* WORK TO COMPLETE:
Reproduce the entries word for word but drop every picture.

* MATERIAL SUPPLIED:
-----
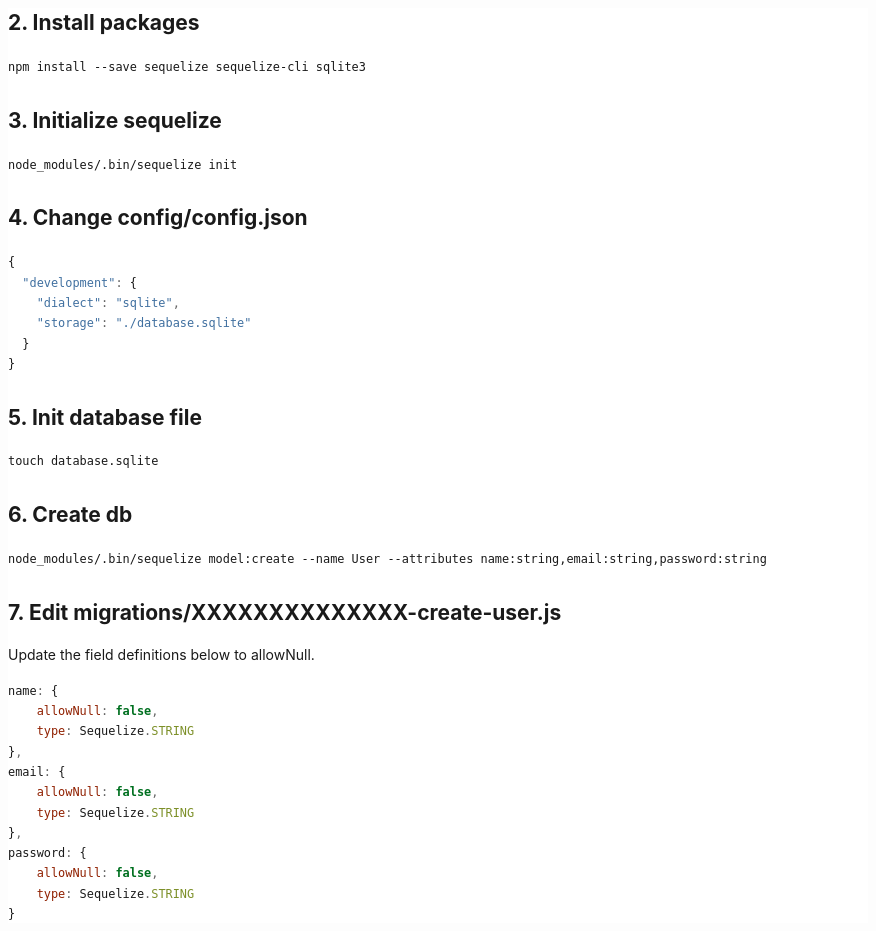 ## 2. Install packages

```
npm install --save sequelize sequelize-cli sqlite3
```

## 3. Initialize sequelize

```
node_modules/.bin/sequelize init
```

## 4. Change config/config.json

```js
{
  "development": {
    "dialect": "sqlite",
    "storage": "./database.sqlite"
  }
}
```

## 5. Init database file

```
touch database.sqlite
```

## 6. Create db

```
node_modules/.bin/sequelize model:create --name User --attributes name:string,email:string,password:string
```

## 7. Edit migrations/XXXXXXXXXXXXXX-create-user.js

Update the field definitions below to allowNull.

```js
name: {
    allowNull: false,
    type: Sequelize.STRING
},
email: {
    allowNull: false,
    type: Sequelize.STRING
},
password: {
    allowNull: false,
    type: Sequelize.STRING
}
```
-----
* SOLUTION BELOW:
 ## 2. Install packages

```
npm install --save sequelize sequelize-cli sqlite3
```

## 3. Initialize sequelize

```
node_modules/.bin/sequelize init
```

## 4. Change config/config.json

```js
{
  "development": {
    "dialect": "sqlite",
    "storage": "./database.sqlite"
  }
}
```

## 5. Init database file

```
touch database.sqlite
```

## 6. Create db

```
node_modules/.bin/sequelize model:create --name User --attributes name:string,email:string,password:string
```

## 7. Edit migrations/XXXXXXXXXXXXXX-create-user.js

Update the field definitions below to allowNull.

```js
name: {
    allowNull: false,
    type: Sequelize.STRING
},
email: {
    allowNull: false,
    type: Sequelize.STRING
},
password: {
    allowNull: false,
    type: Sequelize.STRING
}
```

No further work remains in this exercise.